The answer is to be the lines below that lie between the line holding "n_s = 1 - 6\epsilon" and the line holding "Type used for va\+\_\+arg", inclusive, transcribed exactly and free of pictures.

(Input data):
————

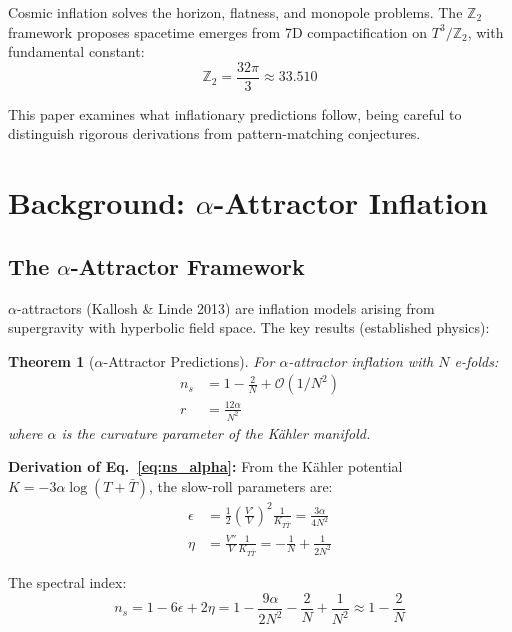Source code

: \documentclass[12pt,a4paper]{article}
\newtheorem{theorem}{Theorem}
\begin{document}
Cosmic inflation solves the horizon, flatness, and monopole problems. The $\mathbb{Z}_2$ framework proposes spacetime emerges from 7D compactification on $T^3/\mathbb{Z}_2$, with fundamental constant:
\begin{equation}
\mathbb{Z}_2 = \frac{32\pi}{3} \approx 33.510
\end{equation}

This paper examines what inflationary predictions follow, being careful to distinguish rigorous derivations from pattern-matching conjectures.

\section{Background: $\alpha$-Attractor Inflation}

\subsection{The $\alpha$-Attractor Framework}

$\alpha$-attractors (Kallosh \& Linde 2013) are inflation models arising from supergravity with hyperbolic field space. The key results (established physics):

\begin{theorem}[$\alpha$-Attractor Predictions]
For $\alpha$-attractor inflation with $N$ e-folds:
\begin{align}
n_s &= 1 - \frac{2}{N} + \mathcal{O}(1/N^2) \label{eq:ns_alpha}\\
r &= \frac{12\alpha}{N^2} \label{eq:r_alpha}
\end{align}
where $\alpha$ is the curvature parameter of the K\"ahler manifold.
\end{theorem}

\textbf{Derivation of Eq.~\eqref{eq:ns_alpha}:} From the K\"ahler potential $K = -3\alpha \log(T + \bar{T})$, the slow-roll parameters are:
\begin{align}
\epsilon &= \frac{1}{2}\left(\frac{V'}{V}\right)^2 \frac{1}{K_{T\bar{T}}} = \frac{3\alpha}{4N^2} \\
\eta &= \frac{V''}{V} \frac{1}{K_{T\bar{T}}} = -\frac{1}{N} + \frac{1}{2N^2}
\end{align}

The spectral index:
\begin{equation}
n_s = 1 - 6\epsilon + 2\eta = 1 - \frac{9\alpha}{2N^2} - \frac{2}{N} + \frac{1}{N^2} \approx 1 - \frac{2}{N}
\end{equation}
\end{document}

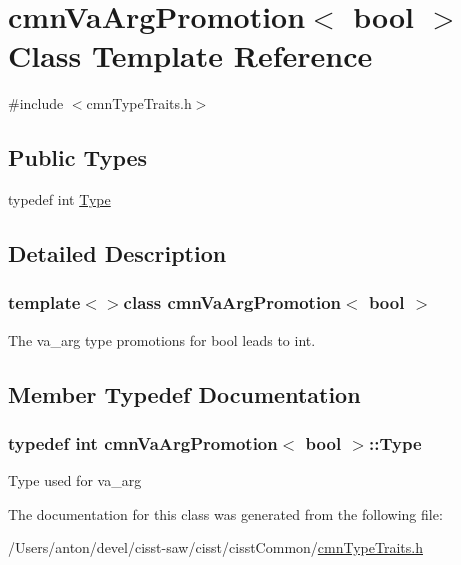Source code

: \hypertarget{classcmn_va_arg_promotion_3_01bool_01_4}{}\section{cmn\+Va\+Arg\+Promotion$<$ bool $>$ Class Template Reference}
\label{classcmn_va_arg_promotion_3_01bool_01_4}


{\ttfamily \#include $<$cmn\+Type\+Traits.\+h$>$}

\subsection*{Public Types}
\begin{DoxyCompactItemize}
\item 
typedef int \hyperlink{classcmn_va_arg_promotion_3_01bool_01_4_a0fb2466f8edcf929f9cc7c5194a694b5}{Type}
\end{DoxyCompactItemize}


\subsection{Detailed Description}
\subsubsection*{template$<$$>$class cmn\+Va\+Arg\+Promotion$<$ bool $>$}

The va\+\_\+arg type promotions for bool leads to int. 

\subsection{Member Typedef Documentation}
\hypertarget{classcmn_va_arg_promotion_3_01bool_01_4_a0fb2466f8edcf929f9cc7c5194a694b5}{}
\subsubsection[{Type}]{\setlength{\rightskip}{0pt plus 5cm}typedef int {\bf cmn\+Va\+Arg\+Promotion}$<$ bool $>$\+::{\bf Type}}\label{classcmn_va_arg_promotion_3_01bool_01_4_a0fb2466f8edcf929f9cc7c5194a694b5}
Type used for va\+\_\+arg 

The documentation for this class was generated from the following file\+:\begin{DoxyCompactItemize}
\item 
/\+Users/anton/devel/cisst-\/saw/cisst/cisst\+Common/\hyperlink{cmn_type_traits_8h}{cmn\+Type\+Traits.\+h}\end{DoxyCompactItemize}
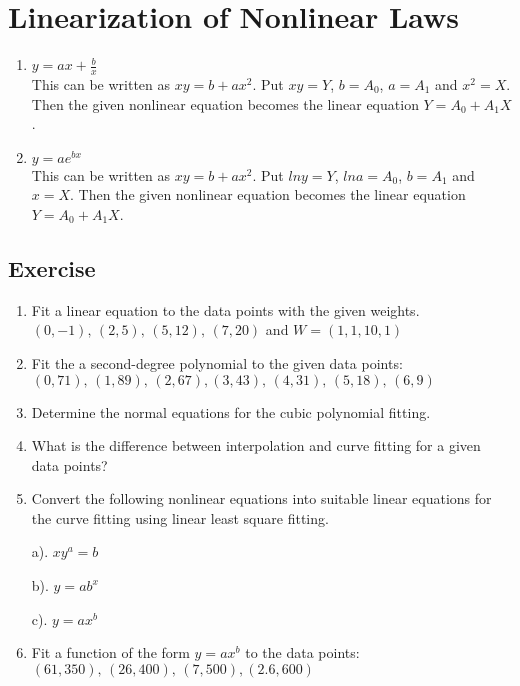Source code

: \documentclass[aima203_lecturenotes_ku.tex]{subfiles}
\begin{document}
\section{Linearization of Nonlinear Laws}
\begin{enumerate}
\item $\displaystyle y =ax + \frac{b}{x}$ \\[1mm]
  This can be written as $xy = b + ax^2$. Put $xy=Y$, $b=A_0$, $ a= A_1$ and $x^2 = X$. Then the given nonlinear equation becomes the linear equation $Y = A_0 + A_1X$.

  \item $\displaystyle y =ae^{bx}$ \\[1mm]
This can be written as $xy = b + ax^2$. Put $lny=Y$, $lna=A_0$, $b=A_1$ and $x = X$. Then the given nonlinear equation becomes the linear equation $Y = A_0 + A_1X$.
\end{enumerate}

\subsection{Exercise}
\begin{enumerate}
\item Fit a linear equation to the data points with the given weights. \\
  $(0,-1), \, (2,5), \, (5,12), \, (7,20)$ and $W=(1,1,10,1)$
\item Fit the a second-degree polynomial to the given data points: \\
  $(0,71), \, (1,89), \, (2,67), (3,43), \, (4,31), \, (5,18), \, (6,9)$

\item Determine the normal equations for the cubic polynomial fitting.
\item What is the difference between interpolation and curve fitting for a given data points?
\item Convert the following nonlinear equations into suitable linear equations for the curve fitting using linear least square fitting.
  \begin{multicols}{3}
    a). $xy^a=b$
    \columnbreak

    b). $y=ab^x$
    \columnbreak

    c). $y=ax^b$
  \end{multicols}

\item Fit a function of the form $y=ax^b$ to the data points:
  $(61,350), \, (26,400), \, (7,500), (2.6,600)$

\end{enumerate}
\end{document}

————

(Response area):
n_s = 1 - 6\epsilon + 2\eta = 1 - \frac{9\alpha}{2N^2} - \frac{2}{N} + \frac{1}{N^2} \approx 1 - \frac{2}{N}
\end{equation}
\end{document}

Source code

: \hypertarget{classcmn_va_arg_promotion_3_01bool_01_4}{}\section{cmn\+Va\+Arg\+Promotion$<$ bool $>$ Class Template Reference}
\label{classcmn_va_arg_promotion_3_01bool_01_4}


{\ttfamily \#include $<$cmn\+Type\+Traits.\+h$>$}

\subsection*{Public Types}
\begin{DoxyCompactItemize}
\item 
typedef int \hyperlink{classcmn_va_arg_promotion_3_01bool_01_4_a0fb2466f8edcf929f9cc7c5194a694b5}{Type}
\end{DoxyCompactItemize}


\subsection{Detailed Description}
\subsubsection*{template$<$$>$class cmn\+Va\+Arg\+Promotion$<$ bool $>$}

The va\+\_\+arg type promotions for bool leads to int. 

\subsection{Member Typedef Documentation}
\hypertarget{classcmn_va_arg_promotion_3_01bool_01_4_a0fb2466f8edcf929f9cc7c5194a694b5}{}
\subsubsection[{Type}]{\setlength{\rightskip}{0pt plus 5cm}typedef int {\bf cmn\+Va\+Arg\+Promotion}$<$ bool $>$\+::{\bf Type}}\label{classcmn_va_arg_promotion_3_01bool_01_4_a0fb2466f8edcf929f9cc7c5194a694b5}
Type used for va\+\_\+arg 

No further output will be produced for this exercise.